** Opening Extracted entries block **

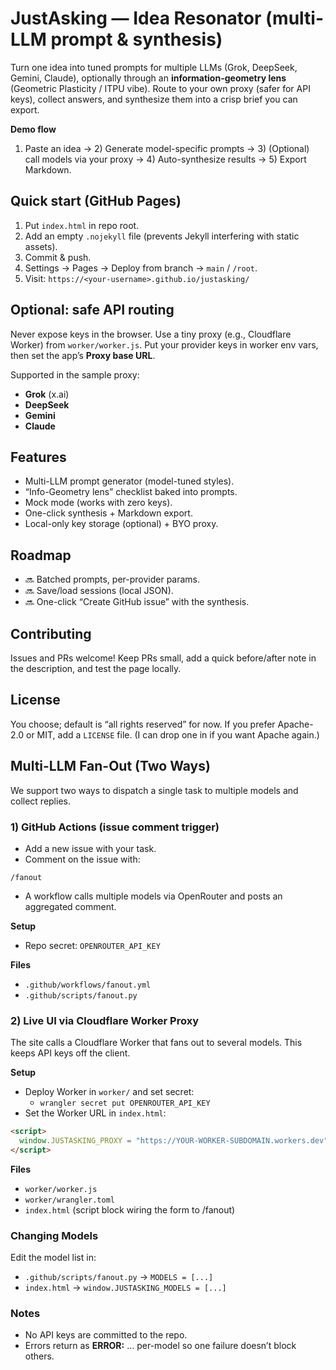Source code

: # JustAsking — Idea Resonator (multi-LLM prompt & synthesis)

Turn one idea into tuned prompts for multiple LLMs (Grok, DeepSeek, Gemini, Claude), optionally through an **information-geometry lens** (Geometric Plasticity / ITPU vibe). Route to your own proxy (safer for API keys), collect answers, and synthesize them into a crisp brief you can export.

**Demo flow**
1) Paste an idea → 2) Generate model-specific prompts → 3) (Optional) call models via your proxy → 4) Auto-synthesize results → 5) Export Markdown.

## Quick start (GitHub Pages)
1. Put `index.html` in repo root.
2. Add an empty `.nojekyll` file (prevents Jekyll interfering with static assets).
3. Commit & push.
4. Settings → Pages → Deploy from branch → `main` / `/root`.
5. Visit: `https://<your-username>.github.io/justasking/`

## Optional: safe API routing
Never expose keys in the browser. Use a tiny proxy (e.g., Cloudflare Worker) from `worker/worker.js`. Put your provider keys in worker env vars, then set the app’s **Proxy base URL**.

Supported in the sample proxy:
- **Grok** (x.ai)
- **DeepSeek**
- **Gemini**
- **Claude**

## Features
- Multi-LLM prompt generator (model-tuned styles).
- “Info-Geometry lens” checklist baked into prompts.
- Mock mode (works with zero keys).
- One-click synthesis + Markdown export.
- Local-only key storage (optional) + BYO proxy.

## Roadmap
- 🔜 Batched prompts, per-provider params.
- 🔜 Save/load sessions (local JSON).
- 🔜 One-click “Create GitHub issue” with the synthesis.

## Contributing
Issues and PRs welcome! Keep PRs small, add a quick before/after note in the description, and test the page locally.

## License
You choose; default is “all rights reserved” for now. If you prefer Apache-2.0 or MIT, add a `LICENSE` file. (I can drop one in if you want Apache again.)

## Multi-LLM Fan-Out (Two Ways)

We support two ways to dispatch a single task to multiple models and collect replies.

### 1) GitHub Actions (issue comment trigger)

- Add a new issue with your task.
- Comment on the issue with:

```
/fanout
```

- A workflow calls multiple models via OpenRouter and posts an aggregated comment.

**Setup**
- Repo secret: `OPENROUTER_API_KEY`

**Files**
- `.github/workflows/fanout.yml`
- `.github/scripts/fanout.py`

### 2) Live UI via Cloudflare Worker Proxy

The site calls a Cloudflare Worker that fans out to several models. This keeps API keys off the client.

**Setup**
- Deploy Worker in `worker/` and set secret:
  - `wrangler secret put OPENROUTER_API_KEY`
- Set the Worker URL in `index.html`:
```html
<script>
  window.JUSTASKING_PROXY = "https://YOUR-WORKER-SUBDOMAIN.workers.dev";
</script>
```

**Files**
- `worker/worker.js`
- `worker/wrangler.toml`
- `index.html` (script block wiring the form to /fanout)

### Changing Models

Edit the model list in:
- `.github/scripts/fanout.py` → `MODELS = [...]`
- `index.html` → `window.JUSTASKING_MODELS = [...]`

### Notes

- No API keys are committed to the repo.
- Errors return as **ERROR:** … per-model so one failure doesn’t block others.

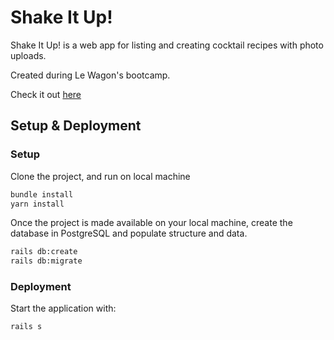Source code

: # Shake It Up!
Shake It Up! is a web app for listing and creating cocktail recipes with photo uploads.

Created during Le Wagon's bootcamp.

Check it out [here](https://createyourowncocktails.herokuapp.com/)

## Setup & Deployment
### Setup
Clone the project, and run on local machine
```bash
bundle install
yarn install
```

Once the project is made available on your local machine, create the database in PostgreSQL and populate structure and data.
```bash
rails db:create
rails db:migrate
```

### Deployment
Start the application with:
```bash
rails s
```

** Closing Extracted entries block **

▸ **Prompt**: Only one stretch of the entries above is wanted: the lines from the one containing "Turn one idea" through the one containing "## Optional: safe API routing". Please reproduce it exactly.

▸ **Response box**:
Turn one idea into tuned prompts for multiple LLMs (Grok, DeepSeek, Gemini, Claude), optionally through an **information-geometry lens** (Geometric Plasticity / ITPU vibe). Route to your own proxy (safer for API keys), collect answers, and synthesize them into a crisp brief you can export.

**Demo flow**
1) Paste an idea → 2) Generate model-specific prompts → 3) (Optional) call models via your proxy → 4) Auto-synthesize results → 5) Export Markdown.

## Quick start (GitHub Pages)
1. Put `index.html` in repo root.
2. Add an empty `.nojekyll` file (prevents Jekyll interfering with static assets).
3. Commit & push.
4. Settings → Pages → Deploy from branch → `main` / `/root`.
5. Visit: `https://<your-username>.github.io/justasking/`

## Optional: safe API routing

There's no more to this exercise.